* _EXERCISE BRIEF_:
What appears from the first line of the records below through the line containing "completed. Functions added" must be reproduced verbatim.
##### AVAILABLE RECORDS #####
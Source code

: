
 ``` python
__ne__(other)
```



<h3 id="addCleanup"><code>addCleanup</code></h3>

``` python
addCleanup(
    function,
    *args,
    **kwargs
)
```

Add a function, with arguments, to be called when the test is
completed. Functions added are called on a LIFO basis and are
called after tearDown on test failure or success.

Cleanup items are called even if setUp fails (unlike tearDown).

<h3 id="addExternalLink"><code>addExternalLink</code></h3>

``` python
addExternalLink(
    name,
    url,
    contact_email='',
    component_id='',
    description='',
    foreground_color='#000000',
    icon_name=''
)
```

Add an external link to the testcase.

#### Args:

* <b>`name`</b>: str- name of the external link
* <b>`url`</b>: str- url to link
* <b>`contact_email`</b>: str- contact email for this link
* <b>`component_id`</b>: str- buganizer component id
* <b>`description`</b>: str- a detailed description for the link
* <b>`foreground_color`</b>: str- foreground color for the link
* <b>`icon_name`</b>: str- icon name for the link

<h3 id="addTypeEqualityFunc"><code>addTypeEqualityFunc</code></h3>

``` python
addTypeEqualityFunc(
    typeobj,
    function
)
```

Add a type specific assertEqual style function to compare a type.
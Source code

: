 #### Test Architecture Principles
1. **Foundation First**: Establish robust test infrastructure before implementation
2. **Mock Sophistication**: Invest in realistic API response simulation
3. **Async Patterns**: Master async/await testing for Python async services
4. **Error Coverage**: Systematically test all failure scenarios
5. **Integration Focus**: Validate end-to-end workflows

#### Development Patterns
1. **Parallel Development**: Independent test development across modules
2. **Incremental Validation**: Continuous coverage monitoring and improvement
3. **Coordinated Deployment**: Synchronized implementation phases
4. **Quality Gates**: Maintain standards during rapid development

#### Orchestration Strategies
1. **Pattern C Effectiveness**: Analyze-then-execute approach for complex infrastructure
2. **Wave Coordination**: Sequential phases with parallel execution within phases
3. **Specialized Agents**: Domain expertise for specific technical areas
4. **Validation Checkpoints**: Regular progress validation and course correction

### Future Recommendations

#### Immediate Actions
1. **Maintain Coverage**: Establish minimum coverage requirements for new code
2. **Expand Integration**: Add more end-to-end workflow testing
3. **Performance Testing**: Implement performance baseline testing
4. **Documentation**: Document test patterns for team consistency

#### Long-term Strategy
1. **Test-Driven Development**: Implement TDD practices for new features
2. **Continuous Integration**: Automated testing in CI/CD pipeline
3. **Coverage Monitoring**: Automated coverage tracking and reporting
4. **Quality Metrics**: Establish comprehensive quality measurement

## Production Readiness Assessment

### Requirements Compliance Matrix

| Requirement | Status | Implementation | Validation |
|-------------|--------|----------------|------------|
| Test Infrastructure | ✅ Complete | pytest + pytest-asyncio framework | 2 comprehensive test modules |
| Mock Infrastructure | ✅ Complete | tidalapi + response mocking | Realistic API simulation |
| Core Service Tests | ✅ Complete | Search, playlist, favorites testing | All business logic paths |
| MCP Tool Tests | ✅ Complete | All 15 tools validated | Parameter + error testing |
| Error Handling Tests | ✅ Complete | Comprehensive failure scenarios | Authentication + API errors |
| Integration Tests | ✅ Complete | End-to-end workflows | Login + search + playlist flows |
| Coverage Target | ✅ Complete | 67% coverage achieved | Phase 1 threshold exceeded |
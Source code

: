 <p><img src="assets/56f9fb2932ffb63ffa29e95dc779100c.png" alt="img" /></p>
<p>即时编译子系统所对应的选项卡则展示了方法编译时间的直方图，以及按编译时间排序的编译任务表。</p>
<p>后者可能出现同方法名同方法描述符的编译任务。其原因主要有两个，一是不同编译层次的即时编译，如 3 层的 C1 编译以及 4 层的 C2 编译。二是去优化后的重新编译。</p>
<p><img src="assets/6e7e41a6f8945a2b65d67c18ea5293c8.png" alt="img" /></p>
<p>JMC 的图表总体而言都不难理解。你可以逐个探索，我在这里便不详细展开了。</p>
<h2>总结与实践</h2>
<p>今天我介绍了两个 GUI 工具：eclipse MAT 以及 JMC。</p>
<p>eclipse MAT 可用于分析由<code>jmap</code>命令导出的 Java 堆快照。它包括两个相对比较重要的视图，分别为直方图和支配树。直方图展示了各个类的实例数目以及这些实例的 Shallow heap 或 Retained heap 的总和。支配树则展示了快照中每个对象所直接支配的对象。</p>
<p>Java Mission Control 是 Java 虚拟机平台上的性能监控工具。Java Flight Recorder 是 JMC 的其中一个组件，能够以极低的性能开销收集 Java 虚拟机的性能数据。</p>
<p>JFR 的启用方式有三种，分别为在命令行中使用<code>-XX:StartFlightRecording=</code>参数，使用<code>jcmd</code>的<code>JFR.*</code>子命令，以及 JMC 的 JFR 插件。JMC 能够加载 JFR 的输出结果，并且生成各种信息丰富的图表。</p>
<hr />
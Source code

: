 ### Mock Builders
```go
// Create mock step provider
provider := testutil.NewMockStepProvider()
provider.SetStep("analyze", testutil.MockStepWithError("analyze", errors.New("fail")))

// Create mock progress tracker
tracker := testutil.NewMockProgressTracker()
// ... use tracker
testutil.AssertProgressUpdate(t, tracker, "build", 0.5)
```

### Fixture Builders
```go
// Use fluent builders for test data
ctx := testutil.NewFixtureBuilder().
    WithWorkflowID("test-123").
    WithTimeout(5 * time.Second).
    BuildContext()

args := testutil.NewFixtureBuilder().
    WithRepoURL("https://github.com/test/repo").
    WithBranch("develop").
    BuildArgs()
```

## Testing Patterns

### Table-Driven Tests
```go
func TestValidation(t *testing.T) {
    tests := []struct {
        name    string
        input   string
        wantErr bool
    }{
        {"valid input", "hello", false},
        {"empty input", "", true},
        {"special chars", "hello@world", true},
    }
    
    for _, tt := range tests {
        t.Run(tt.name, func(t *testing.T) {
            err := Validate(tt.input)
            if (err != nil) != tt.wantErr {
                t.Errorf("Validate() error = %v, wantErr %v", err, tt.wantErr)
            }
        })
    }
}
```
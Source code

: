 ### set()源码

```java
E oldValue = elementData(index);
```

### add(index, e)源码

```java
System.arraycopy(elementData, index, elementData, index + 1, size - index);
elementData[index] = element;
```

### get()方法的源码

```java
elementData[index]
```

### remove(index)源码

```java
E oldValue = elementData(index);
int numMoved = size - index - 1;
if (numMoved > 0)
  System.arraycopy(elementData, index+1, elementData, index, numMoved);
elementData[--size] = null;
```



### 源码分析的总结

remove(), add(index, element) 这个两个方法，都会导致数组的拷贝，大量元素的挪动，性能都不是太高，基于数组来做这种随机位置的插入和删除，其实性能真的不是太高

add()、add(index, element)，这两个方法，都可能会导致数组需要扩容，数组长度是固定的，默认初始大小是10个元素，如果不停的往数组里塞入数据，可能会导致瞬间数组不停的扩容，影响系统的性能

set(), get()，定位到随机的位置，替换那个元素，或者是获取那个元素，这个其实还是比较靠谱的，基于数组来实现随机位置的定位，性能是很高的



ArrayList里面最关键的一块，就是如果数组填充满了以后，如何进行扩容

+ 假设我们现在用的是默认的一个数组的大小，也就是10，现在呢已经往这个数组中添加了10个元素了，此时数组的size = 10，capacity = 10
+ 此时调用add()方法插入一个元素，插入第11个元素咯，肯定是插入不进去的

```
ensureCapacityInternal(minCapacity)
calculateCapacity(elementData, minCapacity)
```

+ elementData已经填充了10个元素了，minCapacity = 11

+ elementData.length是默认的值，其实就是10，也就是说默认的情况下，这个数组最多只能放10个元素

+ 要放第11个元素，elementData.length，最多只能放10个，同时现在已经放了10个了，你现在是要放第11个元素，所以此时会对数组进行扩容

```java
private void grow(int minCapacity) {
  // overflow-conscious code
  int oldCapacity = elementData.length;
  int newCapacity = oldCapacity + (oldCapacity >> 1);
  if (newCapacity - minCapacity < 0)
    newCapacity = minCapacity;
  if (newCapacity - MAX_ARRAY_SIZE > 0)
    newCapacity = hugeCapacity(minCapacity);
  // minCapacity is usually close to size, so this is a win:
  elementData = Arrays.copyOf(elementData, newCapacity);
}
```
#####
* _RESPONSE_:
Source code

:
 ``` python
__ne__(other)
```



<h3 id="addCleanup"><code>addCleanup</code></h3>

``` python
addCleanup(
    function,
    *args,
    **kwargs
)
```

Add a function, with arguments, to be called when the test is
completed. Functions added are called on a LIFO basis and are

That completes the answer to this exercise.